§ Exercise goal:
So that the copy stays text only, transcribe the data below exactly and exclude the images.

Excerpts from a dataset
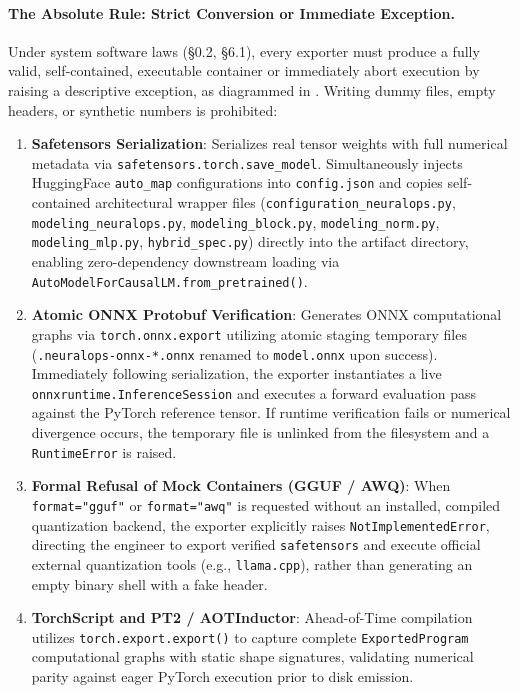 \paragraph{The Absolute Rule: Strict Conversion or Immediate Exception.}
Under system software laws (§0.2, §6.1), every exporter must produce a fully valid, self-contained, executable container or immediately abort execution by raising a descriptive exception, as diagrammed in . Writing dummy files, empty headers, or synthetic numbers is prohibited:
\begin{enumerate}
    \item \textbf{Safetensors Serialization}: Serializes real tensor weights with full numerical metadata via \texttt{safetensors.torch.save\_model}. Simultaneously injects HuggingFace \texttt{auto\_map} configurations into \texttt{config.json} and copies self-contained architectural wrapper files (\texttt{configuration\_neuralops.py}, \texttt{modeling\_neuralops.py}, \texttt{modeling\_block.py}, \texttt{modeling\_norm.py}, \texttt{modeling\_mlp.py}, \texttt{hybrid\_spec.py}) directly into the artifact directory, enabling zero-dependency downstream loading via \texttt{AutoModelForCausalLM.from\_pretrained()}.
    \item \textbf{Atomic ONNX Protobuf Verification}: Generates ONNX computational graphs via \texttt{torch.onnx.export} utilizing atomic staging temporary files (\texttt{.neuralops-onnx-*.onnx} renamed to \texttt{model.onnx} upon success). Immediately following serialization, the exporter instantiates a live \texttt{onnxruntime.InferenceSession} and executes a forward evaluation pass against the PyTorch reference tensor. If runtime verification fails or numerical divergence occurs, the temporary file is unlinked from the filesystem and a \texttt{RuntimeError} is raised.
    \item \textbf{Formal Refusal of Mock Containers (GGUF / AWQ)}: When \texttt{format="gguf"} or \texttt{format="awq"} is requested without an installed, compiled quantization backend, the exporter explicitly raises \texttt{NotImplementedError}, directing the engineer to export verified \texttt{safetensors} and execute official external quantization tools (e.g., \texttt{llama.cpp}), rather than generating an empty binary shell with a fake header.
    \item \textbf{TorchScript and PT2 / AOTInductor}: Ahead-of-Time compilation utilizes \texttt{torch.export.export()} to capture complete \texttt{ExportedProgram} computational graphs with static shape signatures, validating numerical parity against eager PyTorch execution prior to disk emission.
\end{enumerate}

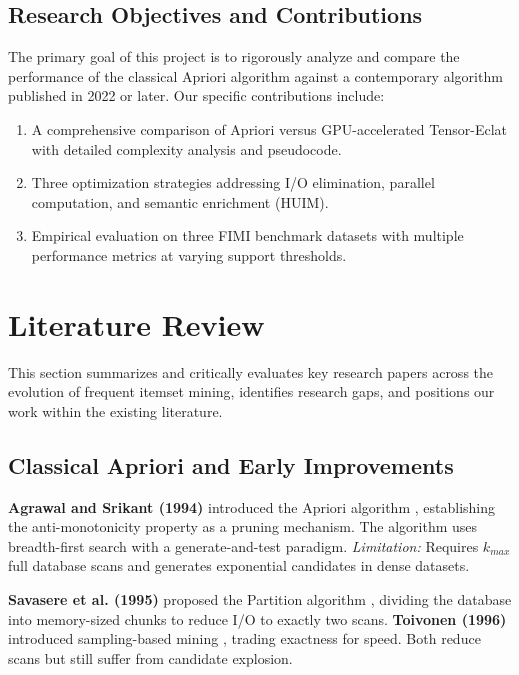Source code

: \documentclass[conference]{IEEEtran}
\begin{document}
\subsection{Research Objectives and Contributions}
The primary goal of this project is to rigorously analyze and compare the performance of the classical Apriori algorithm against a contemporary algorithm published in 2022 or later. Our specific contributions include:
\begin{enumerate}
    \item A comprehensive comparison of Apriori versus GPU-accelerated Tensor-Eclat with detailed complexity analysis and pseudocode.
    \item Three optimization strategies addressing I/O elimination, parallel computation, and semantic enrichment (HUIM).
    \item Empirical evaluation on three FIMI benchmark datasets with multiple performance metrics at varying support thresholds.
\end{enumerate}

\section{Literature Review}

This section summarizes and critically evaluates key research papers across the evolution of frequent itemset mining, identifies research gaps, and positions our work within the existing literature.

\subsection{Classical Apriori and Early Improvements}
\textbf{Agrawal and Srikant (1994)} introduced the Apriori algorithm \cite{agrawal1994fast}, establishing the anti-monotonicity property as a pruning mechanism. The algorithm uses breadth-first search with a generate-and-test paradigm. \textit{Limitation:} Requires $k_{max}$ full database scans and generates exponential candidates in dense datasets.

\textbf{Savasere et al. (1995)} proposed the Partition algorithm \cite{savasere1995efficient}, dividing the database into memory-sized chunks to reduce I/O to exactly two scans. \textbf{Toivonen (1996)} introduced sampling-based mining \cite{toivonen1996sampling}, trading exactness for speed. Both reduce scans but still suffer from candidate explosion.
\end{document}
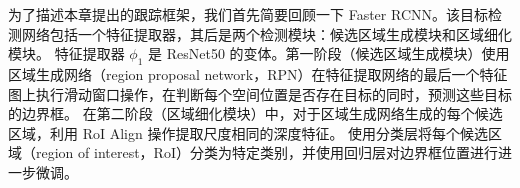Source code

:

为了描述本章提出的跟踪框架，我们首先简要回顾一下 Faster RCNN。该目标检测网络包括一个特征提取器，其后是两个检测模块：候选区域生成模块和区域细化模块。
特征提取器 $\phi_{1}$ 是 ResNet50 的变体。第一阶段（候选区域生成模块）使用区域生成网络（region proposal network，RPN）在特征提取网络的最后一个特征图上执行滑动窗口操作，在判断每个空间位置是否存在目标的同时，预测这些目标的边界框。
在第二阶段（区域细化模块）中，对于区域生成网络生成的每个候选区域，利用 RoI Align \cite{he2017mask} 操作提取尺度相同的深度特征。
使用分类层将每个候选区域（region of interest，RoI）分类为特定类别，并使用回归层对边界框位置进行进一步微调。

§ Task response:
 \paragraph{The Absolute Rule: Strict Conversion or Immediate Exception.}
Under system software laws (§0.2, §6.1), every exporter must produce a fully valid, self-contained, executable container or immediately abort execution by raising a descriptive exception, as diagrammed in . Writing dummy files, empty headers, or synthetic numbers is prohibited:
\begin{enumerate}
    \item \textbf{Safetensors Serialization}: Serializes real tensor weights with full numerical metadata via \texttt{safetensors.torch.save\_model}. Simultaneously injects HuggingFace \texttt{auto\_map} configurations into \texttt{config.json} and copies self-contained architectural wrapper files (\texttt{configuration\_neuralops.py}, \texttt{modeling\_neuralops.py}, \texttt{modeling\_block.py}, \texttt{modeling\_norm.py}, \texttt{modeling\_mlp.py}, \texttt{hybrid\_spec.py}) directly into the artifact directory, enabling zero-dependency downstream loading via \texttt{AutoModelForCausalLM.from\_pretrained()}.
    \item \textbf{Atomic ONNX Protobuf Verification}: Generates ONNX computational graphs via \texttt{torch.onnx.export} utilizing atomic staging temporary files (\texttt{.neuralops-onnx-*.onnx} renamed to \texttt{model.onnx} upon success). Immediately following serialization, the exporter instantiates a live \texttt{onnxruntime.InferenceSession} and executes a forward evaluation pass against the PyTorch reference tensor. If runtime verification fails or numerical divergence occurs, the temporary file is unlinked from the filesystem and a \texttt{RuntimeError} is raised.
    \item \textbf{Formal Refusal of Mock Containers (GGUF / AWQ)}: When \texttt{format="gguf"} or \texttt{format="awq"} is requested without an installed, compiled quantization backend, the exporter explicitly raises \texttt{NotImplementedError}, directing the engineer to export verified \texttt{safetensors} and execute official external quantization tools (e.g., \texttt{llama.cpp}), rather than generating an empty binary shell with a fake header.
    \item \textbf{TorchScript and PT2 / AOTInductor}: Ahead-of-Time compilation utilizes \texttt{torch.export.export()} to capture complete \texttt{ExportedProgram} computational graphs with static shape signatures, validating numerical parity against eager PyTorch execution prior to disk emission.
\end{enumerate}

Source code

: \documentclass[conference]{IEEEtran}
\begin{document}
\subsection{Research Objectives and Contributions}
The primary goal of this project is to rigorously analyze and compare the performance of the classical Apriori algorithm against a contemporary algorithm published in 2022 or later. Our specific contributions include:
\begin{enumerate}
    \item A comprehensive comparison of Apriori versus GPU-accelerated Tensor-Eclat with detailed complexity analysis and pseudocode.
    \item Three optimization strategies addressing I/O elimination, parallel computation, and semantic enrichment (HUIM).
    \item Empirical evaluation on three FIMI benchmark datasets with multiple performance metrics at varying support thresholds.
\end{enumerate}

\section{Literature Review}

This section summarizes and critically evaluates key research papers across the evolution of frequent itemset mining, identifies research gaps, and positions our work within the existing literature.

\subsection{Classical Apriori and Early Improvements}
\textbf{Agrawal and Srikant (1994)} introduced the Apriori algorithm \cite{agrawal1994fast}, establishing the anti-monotonicity property as a pruning mechanism. The algorithm uses breadth-first search with a generate-and-test paradigm. \textit{Limitation:} Requires $k_{max}$ full database scans and generates exponential candidates in dense datasets.

\textbf{Savasere et al. (1995)} proposed the Partition algorithm \cite{savasere1995efficient}, dividing the database into memory-sized chunks to reduce I/O to exactly two scans. \textbf{Toivonen (1996)} introduced sampling-based mining \cite{toivonen1996sampling}, trading exactness for speed. Both reduce scans but still suffer from candidate explosion.
\end{document}
Source code

:

为了描述本章提出的跟踪框架，我们首先简要回顾一下 Faster RCNN。该目标检测网络包括一个特征提取器，其后是两个检测模块：候选区域生成模块和区域细化模块。
特征提取器 $\phi_{1}$ 是 ResNet50 的变体。第一阶段（候选区域生成模块）使用区域生成网络（region proposal network，RPN）在特征提取网络的最后一个特征图上执行滑动窗口操作，在判断每个空间位置是否存在目标的同时，预测这些目标的边界框。
在第二阶段（区域细化模块）中，对于区域生成网络生成的每个候选区域，利用 RoI Align \cite{he2017mask} 操作提取尺度相同的深度特征。
使用分类层将每个候选区域（region of interest，RoI）分类为特定类别，并使用回归层对边界框位置进行进一步微调。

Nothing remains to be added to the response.